A practical guide to integrating acquisitions in software companies. Based on lessons from multiple portfolio company acquisitions.

GASJ Team11 min read

Why Integration Matters

Studies consistently show that 50-70% of acquisitions fail to deliver expected value. The failure mode isn't usually bad deal logic—it's poor integration. We've supported numerous acquisitions across the GASJ portfolio and have developed a playbook that works.

Before Close: The Foundation

Integration planning starts before the deal closes. Key pre-close activities:

Integration Lead: Assign a dedicated person to own integration. This is not a part-time job. For acquisitions over $50M, consider hiring externally.

Day 1 Checklist: Legal, HR, IT, Finance—each function needs a day 1 plan. Access provisioning, communication, reporting line clarity.

Retention Plan: Identify critical employees. Have retention packages ready for day 1. Losing key people in the first 90 days is often fatal.

Customer Communication: Draft messages for customers of both companies. Proactive communication prevents speculation.

Days 1-30: Stabilize

The first month is about stability, not optimization. Objectives:

Preserve momentum: Don't disrupt existing commitments. Deals in pipeline, features in development, customer promises—honor them all.

Establish communication: Weekly all-hands, daily leadership syncs, clear escalation paths. Overcommunicate everything.

Quick wins: Find 2-3 visible improvements you can make immediately. New equipment, better coffee, faster expense reimbursement. Signal positive change.

Assess reality: Your diligence was based on limited information. Now you have full access. Verify assumptions about technology, team, customers.

Days 31-60: Understand

The second month is about deep understanding before making changes.

Technical Assessment: Map systems, dependencies, technical debt. Understand before restructuring.

Team Mapping: Individual meetings with every employee. Understand skills, aspirations, concerns. Identify flight risks and hidden talent.

Customer Listening: Talk to 10-15 customers. Understand their relationship with the acquired company. What do they value? What concerns them about the acquisition?
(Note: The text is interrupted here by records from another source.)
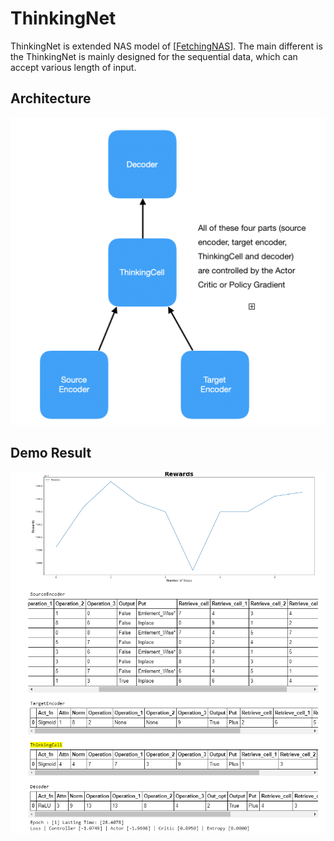 # ThinkingNet
ThinkingNet is extended NAS model of [[FetchingNAS](https://github.com/ChihchengHsieh/FetchingNAS)]. The main different is the ThinkingNet is mainly designed for the sequential data, which can accept various length of input. 

## Architecture 

![](https://github.com/ChihchengHsieh/ThinkingNet/blob/master/Arch.png)

## Demo Result 
![](https://github.com/ChihchengHsieh/ThinkingNet/blob/master/image.png)
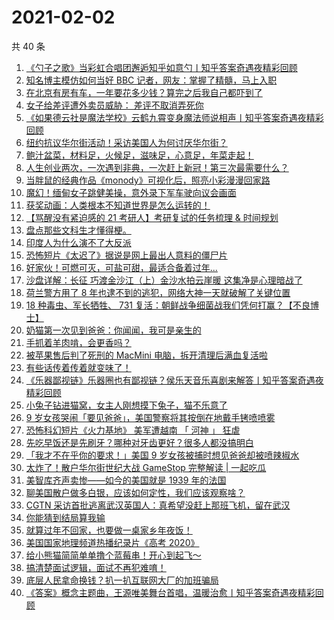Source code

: # 2021-02-02

共 40 条

<!-- BEGIN -->
<!-- 最后更新时间 Tue Feb 02 2021 23:09:27 GMT+0800 (CST) -->

1. [《勺子之歌》当彩虹合唱团邂逅知乎如意勺丨知乎答案奇遇夜精彩回顾](https://www.zhihu.com/zvideo/1338140116997136384)
2. [知名博主模仿如何当好 BBC
   记者，网友：掌握了精髓，马上入职](https://www.zhihu.com/zvideo/1339939045208731648)
3. [在北京有房有车，一年要花多少钱？算完之后我自己都吓到了](https://www.zhihu.com/zvideo/1340010648428855296)
4. [女子给差评遭外卖员威胁： 差评不取消弄死你](https://www.zhihu.com/zvideo/1339612887338487808)
5. [《如果德云社是魔法学校》云鹤九霄变身魔法师说相声丨知乎答案奇遇夜精彩回顾](https://www.zhihu.com/zvideo/1338154575602855936)
6. [纽约抗议华尔街活动！采访美国人为何讨厌华尔街？](https://www.zhihu.com/zvideo/1339890985040666624)
7. [鲍汁盆菜，材料足，火候足，滋味足，心意足，年菜走起！](https://www.zhihu.com/zvideo/1339988528974086144)
8. [人生创业两次，一次遇到非典，一次赶上新冠！第三次最需要什么？](https://www.zhihu.com/zvideo/1339691170868547584)
9. [当胖鼠的经典作品《monody》可视化后，照亮小彩漫漫回家路](https://www.zhihu.com/zvideo/1339951119066447872)
10. [魔幻！缅甸女子跳健美操，意外录下军车驶向议会画面](https://www.zhihu.com/zvideo/1339872969288503296)
11. [获奖动画：人类根本不知道世界是怎么运转的！](https://www.zhihu.com/zvideo/1339550830312804353)
12. [【骂醒没有紧迫感的 21 考研人】考研复试的任务梳理 &
    时间规划](https://www.zhihu.com/zvideo/1339287579289178112)
13. [盘点那些文科生才懂得梗。](https://www.zhihu.com/zvideo/1338440874519789568)
14. [印度人为什么演不了大反派](https://www.zhihu.com/zvideo/1339667281954250753)
15. [恐怖短片《太迟了》据说是网上最出人意料的僵尸片](https://www.zhihu.com/zvideo/1338516419530096640)
16. [好家伙！可燃可灭，可盐可甜，最适合备着过年...](https://www.zhihu.com/zvideo/1339683442297143296)
17. [沙盘详解：长征 巧渡金沙江（上）金沙水拍云崖暖
    这集净是心理暗战了](https://www.zhihu.com/zvideo/1339934813537652736)
18. [荷兰警方用了 8
    年也逮不到的逃犯，网络大神一天就破解了关键位置](https://www.zhihu.com/zvideo/1339693651761500160)
19. [18 种毒虫、军长牺牲、 731
    复活：朝鲜战争细菌战我们凭何打赢？【不良博士】](https://www.zhihu.com/zvideo/1339635397970878464)
20. [奶猫第一次见到爸爸：你闻闻，我可是亲生的](https://www.zhihu.com/zvideo/1339964665531666432)
21. [手抓着羊肉啃，会更香吗？](https://www.zhihu.com/zvideo/1339212517185638401)
22. [被苹果售后判了死刑的 MacMini
    电脑，拆开清理后满血复活啦](https://www.zhihu.com/zvideo/1339687200511012864)
23. [有些话传着传着就变味了！](https://www.zhihu.com/zvideo/1339618121511149568)
24. [《乐器鄙视链》乐器圈也有鄙视链？侯乐天音乐喜剧来解答丨知乎答案奇遇夜精彩回顾](https://www.zhihu.com/zvideo/1338573257637388289)
25. [小兔子钻进猫窝，女主人刚想摸下兔子，猫不乐意了](https://www.zhihu.com/zvideo/1339622881853214720)
26. [9
    岁女孩哭闹「要见爸爸」，美国警察将其按倒在地戴手铐喷喷雾](https://www.zhihu.com/zvideo/1339555606223851520)
27. [恐怖科幻短片《火力基地》 美军遭越南 「 河神 」
    狂虐](https://www.zhihu.com/zvideo/1339530245922746370)
28. [先吃早饭还是先刷牙？哪种对牙齿更好？很多人都没搞明白](https://www.zhihu.com/zvideo/1339527224488808448)
29. [「我才不在乎你的要求！」美国 9
    岁女孩被捕时想见爸爸却被喷辣椒水](https://www.zhihu.com/zvideo/1339522370966073344)
30. [太炸了！散户华尔街世纪大战 GameStop 完整解读 |
    一起吃瓜](https://www.zhihu.com/zvideo/1339483282649067520)
31. [美智库齐声卖惨——如今的美国就是 1939
    年的法国](https://www.zhihu.com/zvideo/1339565720838443008)
32. [聊美国散户做多白银，应该如何定性，我们应该观察啥？](https://www.zhihu.com/zvideo/1339714307463020544)
33. [CGTN
    采访首批逃离武汉英国人：真希望没赶上那班飞机，留在武汉](https://www.zhihu.com/zvideo/1339602415000178688)
34. [你能猜到结局算我输](https://www.zhihu.com/zvideo/1339318949520527360)
35. [就算过年不回家，也要做一桌家乡年夜饭！](https://www.zhihu.com/zvideo/1339684137146585088)
36. [美国国家地理频道热播纪录片《高考 2020》](https://www.zhihu.com/zvideo/1337767859385683968)
37. [给小熊猫简简单单撸个蓝莓串！开心到起飞～](https://www.zhihu.com/zvideo/1339299164980195328)
38. [搞清楚面试逻辑，面试不再犯难唷！](https://www.zhihu.com/zvideo/1339283166339473408)
39. [底层人民拿命换钱？扒一扒互联网大厂的加班骗局](https://www.zhihu.com/zvideo/1339289582715269120)
40. [《答案》概念主题曲，王源唯美舞台首唱，温暖治愈丨知乎答案奇遇夜精彩回顾](https://www.zhihu.com/zvideo/1338153846486069248)

<!-- END -->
Cultural Differences: Every company has its own culture. Document differences without judgment. Successful integration respects both cultures.

Days 61-100: Integrate

With understanding established, begin careful integration.
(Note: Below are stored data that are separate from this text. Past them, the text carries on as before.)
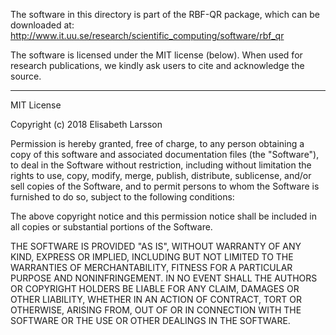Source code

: The software in this directory is part of the RBF-QR package, which can be
downloaded at:
<http://www.it.uu.se/research/scientific_computing/software/rbf_qr>

The software is licensed under the MIT license (below). When used for research
publications, we kindly ask users to cite and acknowledge the source.

-------------------------------------------------------------------------------

MIT License

Copyright (c) 2018 Elisabeth Larsson

Permission is hereby granted, free of charge, to any person obtaining a copy
of this software and associated documentation files (the "Software"), to deal
in the Software without restriction, including without limitation the rights
to use, copy, modify, merge, publish, distribute, sublicense, and/or sell
copies of the Software, and to permit persons to whom the Software is
furnished to do so, subject to the following conditions:

The above copyright notice and this permission notice shall be included in all
copies or substantial portions of the Software.

THE SOFTWARE IS PROVIDED "AS IS", WITHOUT WARRANTY OF ANY KIND, EXPRESS OR
IMPLIED, INCLUDING BUT NOT LIMITED TO THE WARRANTIES OF MERCHANTABILITY,
FITNESS FOR A PARTICULAR PURPOSE AND NONINFRINGEMENT. IN NO EVENT SHALL THE
AUTHORS OR COPYRIGHT HOLDERS BE LIABLE FOR ANY CLAIM, DAMAGES OR OTHER
LIABILITY, WHETHER IN AN ACTION OF CONTRACT, TORT OR OTHERWISE, ARISING FROM,
OUT OF OR IN CONNECTION WITH THE SOFTWARE OR THE USE OR OTHER DEALINGS IN THE
SOFTWARE.

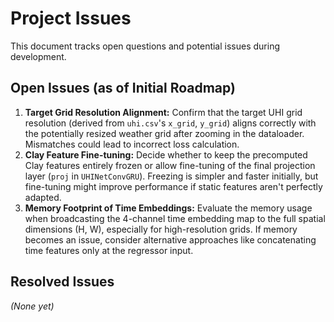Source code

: # Project Issues

This document tracks open questions and potential issues during development.

## Open Issues (as of Initial Roadmap)

1.  **Target Grid Resolution Alignment:** Confirm that the target UHI grid resolution (derived from `uhi.csv`'s `x_grid`, `y_grid`) aligns correctly with the potentially resized weather grid after zooming in the dataloader. Mismatches could lead to incorrect loss calculation.
2.  **Clay Feature Fine-tuning:** Decide whether to keep the precomputed Clay features entirely frozen or allow fine-tuning of the final projection layer (`proj` in `UHINetConvGRU`). Freezing is simpler and faster initially, but fine-tuning might improve performance if static features aren't perfectly adapted.
3.  **Memory Footprint of Time Embeddings:** Evaluate the memory usage when broadcasting the 4-channel time embedding map to the full spatial dimensions (H, W), especially for high-resolution grids. If memory becomes an issue, consider alternative approaches like concatenating time features only at the regressor input.

## Resolved Issues

*(None yet)*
Systems Integration: Pick a path: migrate acquired systems to parent, vice versa, or build new shared systems. There's no universal answer, but indecision is costly.
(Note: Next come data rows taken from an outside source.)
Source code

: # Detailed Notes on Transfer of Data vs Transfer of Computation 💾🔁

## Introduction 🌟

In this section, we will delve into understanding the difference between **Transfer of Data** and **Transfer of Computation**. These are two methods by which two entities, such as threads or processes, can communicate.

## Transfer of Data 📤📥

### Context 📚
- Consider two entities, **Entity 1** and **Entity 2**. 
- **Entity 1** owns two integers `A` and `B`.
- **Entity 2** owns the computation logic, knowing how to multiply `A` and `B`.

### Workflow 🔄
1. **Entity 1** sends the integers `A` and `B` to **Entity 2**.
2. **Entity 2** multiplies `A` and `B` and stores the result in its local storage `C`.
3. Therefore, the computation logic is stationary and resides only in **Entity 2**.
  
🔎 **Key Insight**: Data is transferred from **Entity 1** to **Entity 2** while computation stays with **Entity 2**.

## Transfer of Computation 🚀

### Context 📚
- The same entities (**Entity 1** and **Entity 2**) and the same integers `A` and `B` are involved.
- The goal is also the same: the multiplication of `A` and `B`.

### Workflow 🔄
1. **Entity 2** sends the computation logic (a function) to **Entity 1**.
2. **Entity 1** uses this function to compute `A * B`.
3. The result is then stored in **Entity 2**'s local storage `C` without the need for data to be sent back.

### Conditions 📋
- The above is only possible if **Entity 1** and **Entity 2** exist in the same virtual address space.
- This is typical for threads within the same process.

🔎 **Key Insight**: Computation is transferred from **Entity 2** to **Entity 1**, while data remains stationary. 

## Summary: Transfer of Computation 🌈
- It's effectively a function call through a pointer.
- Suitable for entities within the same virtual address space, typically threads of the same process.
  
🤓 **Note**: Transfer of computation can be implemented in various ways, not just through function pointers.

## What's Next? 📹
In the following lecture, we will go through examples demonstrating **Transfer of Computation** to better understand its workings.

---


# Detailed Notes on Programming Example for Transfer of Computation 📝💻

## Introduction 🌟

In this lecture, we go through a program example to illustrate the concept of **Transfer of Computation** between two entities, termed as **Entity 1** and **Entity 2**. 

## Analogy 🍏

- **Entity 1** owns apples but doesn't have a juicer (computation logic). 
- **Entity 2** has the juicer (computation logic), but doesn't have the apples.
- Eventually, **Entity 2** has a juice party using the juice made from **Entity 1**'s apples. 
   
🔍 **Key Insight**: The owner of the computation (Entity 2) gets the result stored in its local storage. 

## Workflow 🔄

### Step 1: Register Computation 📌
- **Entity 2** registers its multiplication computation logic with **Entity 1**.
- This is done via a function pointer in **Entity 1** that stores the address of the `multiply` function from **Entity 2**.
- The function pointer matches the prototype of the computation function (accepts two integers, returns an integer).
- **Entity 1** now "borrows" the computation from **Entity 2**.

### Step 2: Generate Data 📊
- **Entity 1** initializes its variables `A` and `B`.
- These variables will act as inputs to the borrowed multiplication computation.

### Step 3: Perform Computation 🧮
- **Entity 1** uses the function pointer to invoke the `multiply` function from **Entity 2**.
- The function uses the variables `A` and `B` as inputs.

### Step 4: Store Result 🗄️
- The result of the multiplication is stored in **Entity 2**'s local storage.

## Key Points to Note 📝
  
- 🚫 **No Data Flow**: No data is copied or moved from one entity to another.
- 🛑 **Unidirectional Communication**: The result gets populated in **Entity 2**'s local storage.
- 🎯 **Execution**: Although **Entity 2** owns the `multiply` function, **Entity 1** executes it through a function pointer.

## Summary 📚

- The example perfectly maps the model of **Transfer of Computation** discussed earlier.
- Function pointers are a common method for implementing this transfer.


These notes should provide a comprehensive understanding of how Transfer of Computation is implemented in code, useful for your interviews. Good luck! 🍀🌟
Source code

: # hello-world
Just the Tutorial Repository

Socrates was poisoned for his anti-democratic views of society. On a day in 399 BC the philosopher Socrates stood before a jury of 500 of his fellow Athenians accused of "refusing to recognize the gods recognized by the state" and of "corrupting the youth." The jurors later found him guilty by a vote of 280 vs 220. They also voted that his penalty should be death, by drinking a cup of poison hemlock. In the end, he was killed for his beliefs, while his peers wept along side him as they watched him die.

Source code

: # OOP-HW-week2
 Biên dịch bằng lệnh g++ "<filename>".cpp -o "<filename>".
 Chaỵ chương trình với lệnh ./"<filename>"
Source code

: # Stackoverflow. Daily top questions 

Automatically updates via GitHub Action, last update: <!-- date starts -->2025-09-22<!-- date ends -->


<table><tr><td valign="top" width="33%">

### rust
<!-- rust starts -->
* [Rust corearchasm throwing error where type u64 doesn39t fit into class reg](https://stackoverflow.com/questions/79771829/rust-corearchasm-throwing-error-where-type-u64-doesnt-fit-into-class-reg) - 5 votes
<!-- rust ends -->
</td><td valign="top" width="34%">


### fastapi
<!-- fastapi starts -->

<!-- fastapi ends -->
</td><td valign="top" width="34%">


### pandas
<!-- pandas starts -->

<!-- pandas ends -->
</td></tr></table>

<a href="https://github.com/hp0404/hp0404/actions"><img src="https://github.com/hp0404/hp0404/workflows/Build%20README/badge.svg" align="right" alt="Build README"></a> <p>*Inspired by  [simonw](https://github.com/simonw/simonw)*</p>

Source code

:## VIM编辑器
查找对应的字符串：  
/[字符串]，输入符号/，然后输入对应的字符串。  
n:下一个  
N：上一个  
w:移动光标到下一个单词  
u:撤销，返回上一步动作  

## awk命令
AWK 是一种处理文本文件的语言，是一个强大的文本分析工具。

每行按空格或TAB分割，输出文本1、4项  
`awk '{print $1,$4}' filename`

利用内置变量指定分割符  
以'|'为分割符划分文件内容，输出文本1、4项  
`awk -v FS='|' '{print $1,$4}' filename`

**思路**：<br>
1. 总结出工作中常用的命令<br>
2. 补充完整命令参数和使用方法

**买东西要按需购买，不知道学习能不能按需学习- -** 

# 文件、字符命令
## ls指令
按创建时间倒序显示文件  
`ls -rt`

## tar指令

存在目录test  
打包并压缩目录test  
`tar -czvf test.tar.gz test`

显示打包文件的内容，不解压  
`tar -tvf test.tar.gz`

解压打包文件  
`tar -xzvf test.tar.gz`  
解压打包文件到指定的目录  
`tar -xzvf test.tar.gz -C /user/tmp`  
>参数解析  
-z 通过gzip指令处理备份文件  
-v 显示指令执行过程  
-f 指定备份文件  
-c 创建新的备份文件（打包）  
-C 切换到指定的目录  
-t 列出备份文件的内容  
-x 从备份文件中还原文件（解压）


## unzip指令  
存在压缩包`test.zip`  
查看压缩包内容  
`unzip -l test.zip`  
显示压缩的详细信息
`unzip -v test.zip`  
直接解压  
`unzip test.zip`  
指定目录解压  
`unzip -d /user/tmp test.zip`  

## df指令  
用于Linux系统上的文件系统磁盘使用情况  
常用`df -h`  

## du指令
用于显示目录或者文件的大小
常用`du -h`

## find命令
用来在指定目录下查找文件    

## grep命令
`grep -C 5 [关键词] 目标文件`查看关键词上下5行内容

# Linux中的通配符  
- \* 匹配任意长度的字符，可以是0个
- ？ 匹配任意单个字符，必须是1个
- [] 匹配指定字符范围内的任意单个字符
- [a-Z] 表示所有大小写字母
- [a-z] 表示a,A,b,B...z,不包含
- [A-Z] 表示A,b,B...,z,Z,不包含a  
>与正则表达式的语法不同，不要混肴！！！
Organizational Clarity: Finalize reporting structures. It's better to be clear than perfect. Ambiguity erodes trust.

Go-to-Market Alignment: How will sales teams work together? Will products be sold separately, bundled, or merged? Make decisions and communicate them.

Cultural Integration: Start shared rituals. Combined all-hands, cross-team projects, shared celebrations. Culture is built through shared experience.

Common Mistakes

Moving too fast: Eager acquirers often destroy value by forcing rapid integration. Give the acquisition time to prove its thesis before restructuring.

Moving too slow: Prolonged ambiguity is equally damaging. Make decisions. You can course-correct later.

Ignoring cultural fit: Technical integration without cultural integration creates silos and resentment.

Focusing only on synergies: Cost synergies are visible. Revenue synergies are harder. The best acquisitions create new opportunities neither company could access alone.

Neglecting your own company: Integration absorbs leadership attention. Don't let your core business suffer.

Resources We Provide

For portfolio companies doing acquisitions, GASJ provides:

  • Integration playbook and templates
  • Access to integration consultants we've worked with
  • Financial modeling for synergy capture
  • Board-level support for difficult decisions
  • Acquisitions are one of the highest-risk, highest-reward activities in business. With proper integration, they can transform a company. Without it, they can destroy value. We're here to help get it right.